One thing that most of us take for granted is higher order thinking for reading and comprehension. The general assumption is that if a child can read, the meaning of the text is clear. However, this is increasingly not the case in a world where we are flooded with images and words with very little time to process them. It is too easy for children to accept that they do not understand all of the text and press on further into the book without bothering to comprehend what they have read.
Getting children to realize that they are missing too much information to progress can be a difficult and frustrating process. By implementing the right strategies in literacy activities and teaching children from a young age to want to learn everything there is to know on the page will greatly increase their higher order thinking for reading and comprehension.
It is easy to turn reading comprehension into regurgitation, but this does not require higher order thinking in reading; it requires only memorization. The first few questions are usually simple questions that are easy for a child to answer, such as what color is the jacket the main character was wearing, but these should tie into more complicated questions. For example, does the color foreshadow something that happens in the story? Does the jacket have a special meaning to the character?

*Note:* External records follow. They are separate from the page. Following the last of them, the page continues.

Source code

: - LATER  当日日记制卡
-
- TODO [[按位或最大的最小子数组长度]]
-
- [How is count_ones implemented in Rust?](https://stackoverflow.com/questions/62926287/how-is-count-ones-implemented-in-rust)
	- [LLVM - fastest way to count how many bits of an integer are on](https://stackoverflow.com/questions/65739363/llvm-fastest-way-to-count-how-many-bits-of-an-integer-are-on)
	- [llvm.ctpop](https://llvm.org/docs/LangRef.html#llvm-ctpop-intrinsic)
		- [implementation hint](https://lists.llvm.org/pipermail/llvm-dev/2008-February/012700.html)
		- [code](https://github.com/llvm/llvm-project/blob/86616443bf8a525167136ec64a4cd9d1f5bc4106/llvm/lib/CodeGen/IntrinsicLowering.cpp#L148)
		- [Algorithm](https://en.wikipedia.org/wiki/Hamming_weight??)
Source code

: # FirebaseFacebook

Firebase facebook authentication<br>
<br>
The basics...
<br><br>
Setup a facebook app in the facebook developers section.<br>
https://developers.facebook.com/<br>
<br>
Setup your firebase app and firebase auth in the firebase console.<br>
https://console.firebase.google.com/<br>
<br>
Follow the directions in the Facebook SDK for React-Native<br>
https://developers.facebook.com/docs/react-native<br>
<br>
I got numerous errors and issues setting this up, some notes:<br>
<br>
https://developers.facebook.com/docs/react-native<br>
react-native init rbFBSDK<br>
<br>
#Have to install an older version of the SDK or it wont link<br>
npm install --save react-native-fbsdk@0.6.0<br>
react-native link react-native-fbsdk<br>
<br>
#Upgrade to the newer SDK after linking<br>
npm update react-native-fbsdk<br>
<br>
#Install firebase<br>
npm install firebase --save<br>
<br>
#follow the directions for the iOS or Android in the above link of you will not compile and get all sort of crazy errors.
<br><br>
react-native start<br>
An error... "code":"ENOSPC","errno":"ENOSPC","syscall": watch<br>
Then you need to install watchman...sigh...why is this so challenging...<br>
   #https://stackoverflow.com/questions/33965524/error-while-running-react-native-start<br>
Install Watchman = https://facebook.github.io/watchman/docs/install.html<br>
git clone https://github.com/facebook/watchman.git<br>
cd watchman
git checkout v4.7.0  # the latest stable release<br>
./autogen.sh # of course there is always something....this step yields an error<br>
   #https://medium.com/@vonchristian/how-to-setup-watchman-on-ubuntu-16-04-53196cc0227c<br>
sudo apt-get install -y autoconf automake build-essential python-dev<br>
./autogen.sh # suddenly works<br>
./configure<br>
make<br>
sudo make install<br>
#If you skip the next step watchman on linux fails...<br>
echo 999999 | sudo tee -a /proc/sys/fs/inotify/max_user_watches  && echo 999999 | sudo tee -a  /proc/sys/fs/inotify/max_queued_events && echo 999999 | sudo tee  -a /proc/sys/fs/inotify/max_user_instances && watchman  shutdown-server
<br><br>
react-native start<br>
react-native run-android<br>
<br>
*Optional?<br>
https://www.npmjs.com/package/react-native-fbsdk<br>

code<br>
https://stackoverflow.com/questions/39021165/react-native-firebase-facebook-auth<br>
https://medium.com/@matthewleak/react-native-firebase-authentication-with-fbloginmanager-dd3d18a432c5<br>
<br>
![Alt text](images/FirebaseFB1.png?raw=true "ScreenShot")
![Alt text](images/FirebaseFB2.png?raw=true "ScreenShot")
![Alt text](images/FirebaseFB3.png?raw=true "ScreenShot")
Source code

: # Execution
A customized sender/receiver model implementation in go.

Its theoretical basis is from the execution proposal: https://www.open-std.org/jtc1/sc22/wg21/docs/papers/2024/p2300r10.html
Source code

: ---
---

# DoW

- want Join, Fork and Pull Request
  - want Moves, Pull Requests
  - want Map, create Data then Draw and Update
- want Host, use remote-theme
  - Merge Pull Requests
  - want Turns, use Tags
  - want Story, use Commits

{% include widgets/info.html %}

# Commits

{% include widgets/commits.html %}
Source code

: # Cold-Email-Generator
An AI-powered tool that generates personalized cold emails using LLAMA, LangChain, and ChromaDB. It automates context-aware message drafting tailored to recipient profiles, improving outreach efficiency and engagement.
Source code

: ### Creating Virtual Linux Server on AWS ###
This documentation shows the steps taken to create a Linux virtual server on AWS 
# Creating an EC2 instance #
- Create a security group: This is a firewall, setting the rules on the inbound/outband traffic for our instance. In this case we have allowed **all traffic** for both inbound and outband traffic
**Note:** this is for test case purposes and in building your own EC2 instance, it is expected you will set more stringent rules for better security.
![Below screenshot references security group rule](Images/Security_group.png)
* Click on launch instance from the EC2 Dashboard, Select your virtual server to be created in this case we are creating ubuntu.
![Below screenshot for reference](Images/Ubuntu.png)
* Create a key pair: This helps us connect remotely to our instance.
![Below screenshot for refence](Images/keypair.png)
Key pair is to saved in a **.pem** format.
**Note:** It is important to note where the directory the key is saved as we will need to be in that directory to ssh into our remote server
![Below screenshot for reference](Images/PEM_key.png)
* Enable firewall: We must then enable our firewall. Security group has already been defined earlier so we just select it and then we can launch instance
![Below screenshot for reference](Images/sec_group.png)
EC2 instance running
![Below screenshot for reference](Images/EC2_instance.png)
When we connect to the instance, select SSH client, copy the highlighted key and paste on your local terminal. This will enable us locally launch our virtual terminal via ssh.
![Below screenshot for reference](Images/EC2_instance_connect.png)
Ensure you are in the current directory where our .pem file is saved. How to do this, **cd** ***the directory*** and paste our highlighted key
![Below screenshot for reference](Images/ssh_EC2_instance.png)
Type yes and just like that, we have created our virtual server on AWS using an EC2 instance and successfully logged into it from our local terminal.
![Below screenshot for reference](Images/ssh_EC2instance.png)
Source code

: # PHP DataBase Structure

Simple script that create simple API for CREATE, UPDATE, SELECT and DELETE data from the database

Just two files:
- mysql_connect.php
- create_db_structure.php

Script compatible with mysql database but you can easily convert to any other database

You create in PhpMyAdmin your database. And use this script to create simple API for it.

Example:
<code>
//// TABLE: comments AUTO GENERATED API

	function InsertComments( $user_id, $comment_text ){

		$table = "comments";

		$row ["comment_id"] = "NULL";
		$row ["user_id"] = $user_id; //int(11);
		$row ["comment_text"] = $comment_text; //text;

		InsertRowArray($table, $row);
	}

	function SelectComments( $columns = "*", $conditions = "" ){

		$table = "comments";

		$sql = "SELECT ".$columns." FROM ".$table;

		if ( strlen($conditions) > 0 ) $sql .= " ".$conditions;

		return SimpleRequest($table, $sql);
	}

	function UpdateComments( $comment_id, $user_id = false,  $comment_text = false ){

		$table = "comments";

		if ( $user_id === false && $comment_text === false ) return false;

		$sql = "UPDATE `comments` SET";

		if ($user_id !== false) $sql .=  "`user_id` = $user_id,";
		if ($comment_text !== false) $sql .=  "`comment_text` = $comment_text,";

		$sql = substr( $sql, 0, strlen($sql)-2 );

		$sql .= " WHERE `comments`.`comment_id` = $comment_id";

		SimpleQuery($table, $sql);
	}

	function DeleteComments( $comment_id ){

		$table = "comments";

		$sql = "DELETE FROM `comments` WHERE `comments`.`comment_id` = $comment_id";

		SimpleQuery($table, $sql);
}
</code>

Trying to get the child to predict what happens next or to suggest reasons why characters acted in a certain way help a child to consider what they have read. These kinds of questions go well beyond what the reading passage tells them, getting them to draw conclusions and ideas based on what they know.
Most of us stop working on our vocabulary long before we finish high school. However, developing a larger vocabulary teaches children not only new ways to express ideas, they learn about the different nuances of synonyms. Reading passages should always include at least a couple of words that a child is not likely to have encountered before reading them. Using the context clues, the child can learn to understand what the word means. It is also a good time to try to think of several synonyms or antonyms, and discuss the word in more detail.

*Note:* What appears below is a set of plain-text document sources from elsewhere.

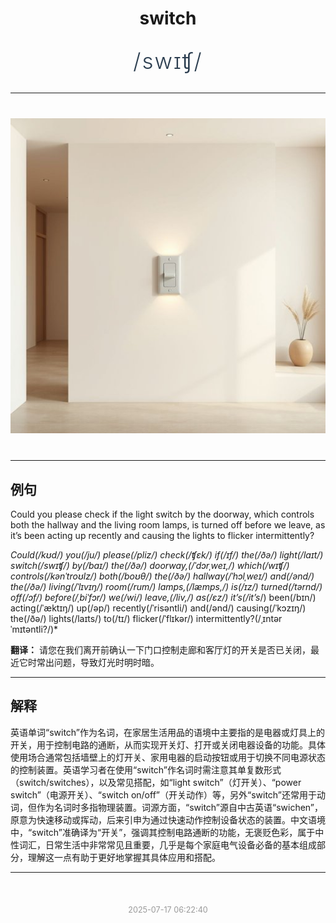 <div align="center">

# switch

<div style="margin: 30px 0;">
<h1 style="font-size: 2.5em; font-weight: 300; letter-spacing: 2px; margin: 0; color: #2c3e50;">
/swɪʧ/
</h1>
</div>

</div>

---

<div align="center" style="margin: 40px 0;">

![switch](images/switch.png)

</div>

---

## 例句

Could you please check if the light switch by the doorway, which controls both the hallway and the living room lamps, is turned off before we leave, as it’s been acting up recently and causing the lights to flicker intermittently?

*Could(/kʊd/) you(/ju/) please(/pliz/) check(/ʧɛk/) if(/ɪf/) the(/ðə/) light(/laɪt/) switch(/swɪʧ/) by(/baɪ/) the(/ðə/) doorway,(/ˈdɔrˌweɪ,/) which(/wɪʧ/) controls(/kənˈtroʊlz/) both(/boʊθ/) the(/ðə/) hallway(/ˈhɔlˌweɪ/) and(/ənd/) the(/ðə/) living(/ˈlɪvɪŋ/) room(/rum/) lamps,(/læmps,/) is(/ɪz/) turned(/tərnd/) off(/ɔf/) before(/ˌbiˈfɔr/) we(/wi/) leave,(/liv,/) as(/ɛz/) it’s(/it’s*/) been(/bɪn/) acting(/ˈæktɪŋ/) up(/əp/) recently(/ˈrisəntli/) and(/ənd/) causing(/ˈkɔzɪŋ/) the(/ðə/) lights(/laɪts/) to(/tɪ/) flicker(/ˈflɪkər/) intermittently?(/ˌɪntərˈmɪtəntli?/)*

**翻译：** 请您在我们离开前确认一下门口控制走廊和客厅灯的开关是否已关闭，最近它时常出问题，导致灯光时明时暗。

---

## 解释

英语单词“switch”作为名词，在家居生活用品的语境中主要指的是电器或灯具上的开关，用于控制电路的通断，从而实现开关灯、打开或关闭电器设备的功能。具体使用场合通常包括墙壁上的灯开关、家用电器的启动按钮或用于切换不同电源状态的控制装置。英语学习者在使用“switch”作名词时需注意其单复数形式（switch/switches），以及常见搭配，如“light switch”（灯开关）、“power switch”（电源开关）、“switch on/off”（开关动作）等，另外“switch”还常用于动词，但作为名词时多指物理装置。词源方面，“switch”源自中古英语“swichen”，原意为快速移动或挥动，后来引申为通过快速动作控制设备状态的装置。中文语境中，“switch”准确译为“开关”，强调其控制电路通断的功能，无褒贬色彩，属于中性词汇，日常生活中非常常见且重要，几乎是每个家庭电气设备必备的基本组成部分，理解这一点有助于更好地掌握其具体应用和搭配。


---

<div align="center" style="margin-top: 50px;">
<small style="color: #999; font-size: 0.9em;">2025-07-17 06:22:40</small>
</div>
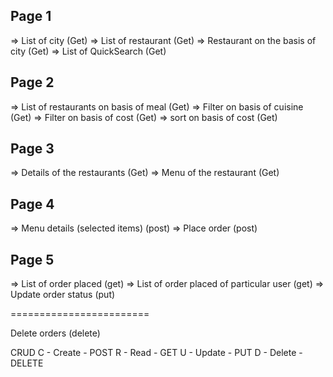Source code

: ## Page 1

=> List of city (Get)
=> List of restaurant (Get)
=> Restaurant on the basis of city (Get)
=> List of QuickSearch (Get)

## Page 2

=> List of restaurants on basis of meal (Get)
=> Filter on basis of cuisine (Get)
=> Filter on basis of cost (Get)
=> sort on basis of cost (Get)

## Page 3

=> Details of the restaurants (Get)
=> Menu of the restaurant (Get)

## Page 4

=> Menu details (selected items) (post)
=> Place order (post)

## Page 5

=> List of order placed (get)
=> List of order placed of particular user (get)
=> Update order status (put)

========================

Delete orders (delete)

CRUD
C - Create - POST
R - Read - GET
U - Update - PUT
D - Delete - DELETE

Younger children will not have as many experiences to draw on for their reading comprehension. To get a child to start using higher order thinking in reading, you have to start them out slowly. Ask some of the more obvious questions so that they can focus on a few key areas. From there, the other half of the questions can push the child to think a little beyond what they have read.

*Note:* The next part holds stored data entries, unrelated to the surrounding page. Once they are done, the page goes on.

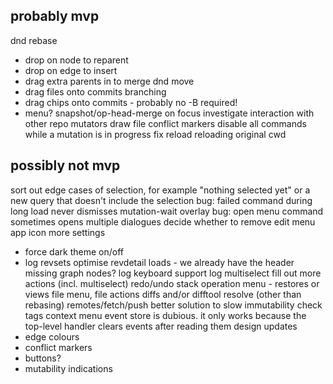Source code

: probably mvp
------------
dnd rebase 
- drop on node to reparent
- drop on edge to insert
- drag extra parents in to merge
dnd move
- drag files onto commits
branching
- drag chips onto commits - probably no -B required!
- menu?
snapshot/op-head-merge on focus
investigate interaction with other repo mutators
draw file conflict markers 
disable all commands while a mutation is in progress
fix reload reloading original cwd

possibly not mvp
----------------
sort out  edge cases of selection, for example "nothing selected yet" or a new query that doesn't include the selection
bug: failed command during long load never dismisses mutation-wait overlay
bug: open menu command sometimes opens multiple dialogues
decide whether to remove edit menu
app icon
more settings
- force dark theme on/off
- log revsets
optimise revdetail loads - we already have the header
missing graph nodes?
log keyboard support
log multiselect
fill out more actions (incl. multiselect)
redo/undo stack
operation menu - restores or views
file menu, file actions
diffs and/or difftool
resolve (other than rebasing)
remotes/fetch/push
better solution to slow immutability check
tags
context menu event store is dubious. it only works because the top-level handler clears events after reading them
design updates 
- edge colours
- conflict markers
- buttons?
- mutability indications
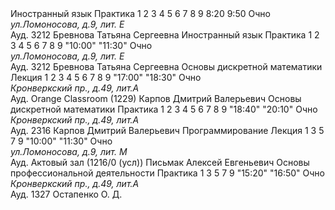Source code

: <schedule>
  <tuesday>
    <first>
      <name>Иностранный язык</name>
      <type>Практика</type>
      <datetime>
        <weeks>1</weeks>
        <weeks>2</weeks>
        <weeks>3</weeks>
        <weeks>4</weeks>
        <weeks>5</weeks>
        <weeks>6</weeks>
        <weeks>7</weeks>
        <weeks>8</weeks>
        <weeks>9</weeks>
        <time>
          <start>8:20</start>
          <end>9:50</end>
        </time>
      </datetime>
      <visit>Очно</visit>
      <place>
        <address>ул.Ломоносова, д.9, лит. Е</address>
        <audience>Ауд. 3212</audience>
      </place>
      <lecturer>
        <surname>Бревнова</surname>
        <name>Татьяна</name>
        <lastname>Сергеевна</lastname>
      </lecturer>
    </first>
    <second>
      <name>Иностранный язык</name>
      <type>Практика</type>
      <datetime>
        <weeks>1</weeks>
        <weeks>2</weeks>
        <weeks>3</weeks>
        <weeks>4</weeks>
        <weeks>5</weeks>
        <weeks>6</weeks>
        <weeks>7</weeks>
        <weeks>8</weeks>
        <weeks>9</weeks>
        <time>
          <start>"10:00"</start>
          <end>"11:30"</end>
        </time>
      </datetime>
      <visit>Очно</visit>
      <place>
        <address>ул.Ломоносова, д.9, лит. Е</address>
        <audience>Ауд. 3212</audience>
      </place>
      <lecturer>
        <surname>Бревнова</surname>
        <name>Татьяна</name>
        <lastname>Сергеевна</lastname>
      </lecturer>
    </second>
    <third>
      <name>Основы дискретной математики</name>
      <type>Лекция</type>
      <datetime>
        <weeks>1</weeks>
        <weeks>2</weeks>
        <weeks>3</weeks>
        <weeks>4</weeks>
        <weeks>5</weeks>
        <weeks>6</weeks>
        <weeks>7</weeks>
        <weeks>8</weeks>
        <weeks>9</weeks>
        <time>
          <start>"17:00"</start>
          <end>"18:30"</end>
        </time>
      </datetime>
      <visit>Очно</visit>
      <place>
        <address>Кронверкский пр., д.49, лит.А</address>
        <audience>Ауд. Orange Classroom (1229)</audience>
      </place>
      <lecturer>
        <surname>Карпов</surname>
        <name>Дмитрий</name>
        <lastname>Валерьевич</lastname>
      </lecturer>
    </third>
    <fourth>
      <name>Основы дискретной математики</name>
      <type>Практика</type>
      <datetime>
        <weeks>1</weeks>
        <weeks>2</weeks>
        <weeks>3</weeks>
        <weeks>4</weeks>
        <weeks>5</weeks>
        <weeks>6</weeks>
        <weeks>7</weeks>
        <weeks>8</weeks>
        <weeks>9</weeks>
        <time>
          <start>"18:40"</start>
          <end>"20:10"</end>
        </time>
      </datetime>
      <visit>Очно</visit>
      <place>
        <address>Кронверкский пр., д.49, лит.А</address>
        <audience>Ауд. 2316</audience>
      </place>
      <lecturer>
        <surname>Карпов</surname>
        <name>Дмитрий</name>
        <lastname>Валерьевич</lastname>
      </lecturer>
    </fourth>
  </tuesday>
  <wednesday>
    <first>
      <name>Программирование</name>
      <type>Лекция</type>
      <datetime>
        <weeks>1</weeks>
        <weeks>3</weeks>
        <weeks>5</weeks>
        <weeks>7</weeks>
        <weeks>9</weeks>
        <time>
          <start>"10:00"</start>
          <end>"11:30"</end>
        </time>
      </datetime>
      <visit>Очно</visit>
      <place>
        <address>ул.Ломоносова, д.9, лит. М</address>
        <audience>Ауд. Актовый зал (1216/0 (усл))</audience>
      </place>
      <lecturer>
        <surname>Письмак</surname>
        <name>Алексей</name>
        <lastname>Евгеньевич</lastname>
      </lecturer>
    </first>
    <second>
      <name>Основы профессиональной деятельности</name>
      <type>Практика</type>
      <datetime>
        <weeks>1</weeks>
        <weeks>3</weeks>
        <weeks>5</weeks>
        <weeks>7</weeks>
        <weeks>9</weeks>
        <time>
          <start>"15:20"</start>
          <end>"16:50"</end>
        </time>
      </datetime>
      <visit>Очно</visit>
      <place>
        <address>Кронверкский пр., д.49, лит.А</address>
        <audience>Ауд. 1327</audience>
      </place>
      <lecturer>
        <surname>Остапенко</surname>
        <name>О.</name>
        <lastname>Д.</lastname>
      </lecturer>
    </second>
  </wednesday>
</schedule>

You can focus on questions like, “How do you think that made the character feel?” for a passage where a character cried. That can be followed with a question about why the child thinks the character feels that way. You want to get children to think about cause and effect in the early stages. One of the last questions you can ask the child is to predict what will happen next.
As the child get accustomed to thinking outside of just what is presented in reading passages, you can start to make fewer questions that are easily answered. Focus on questions that require the child to infer what will happen and how the story will go because of this. You can expand beyond simply reading passages and books, moving into chapter books and more complicated stories so that the child can see how close their answer was to what actually happened. This kind of critical thinking pushes them to understand beyond the obvious and to understand the more complex aspects of a story. Encourage the child to use the new vocabulary words in answering questions, including vocabulary words that they learned earlier in the book.
Reading comprehension is a frequently overlooked skill, but it has some of the best potential for teaching children to apply analytical skills in a more entertaining and engaging way. Higher order thinking in reading provides a skill that can be applied to the child’s own life to understand how others think and act.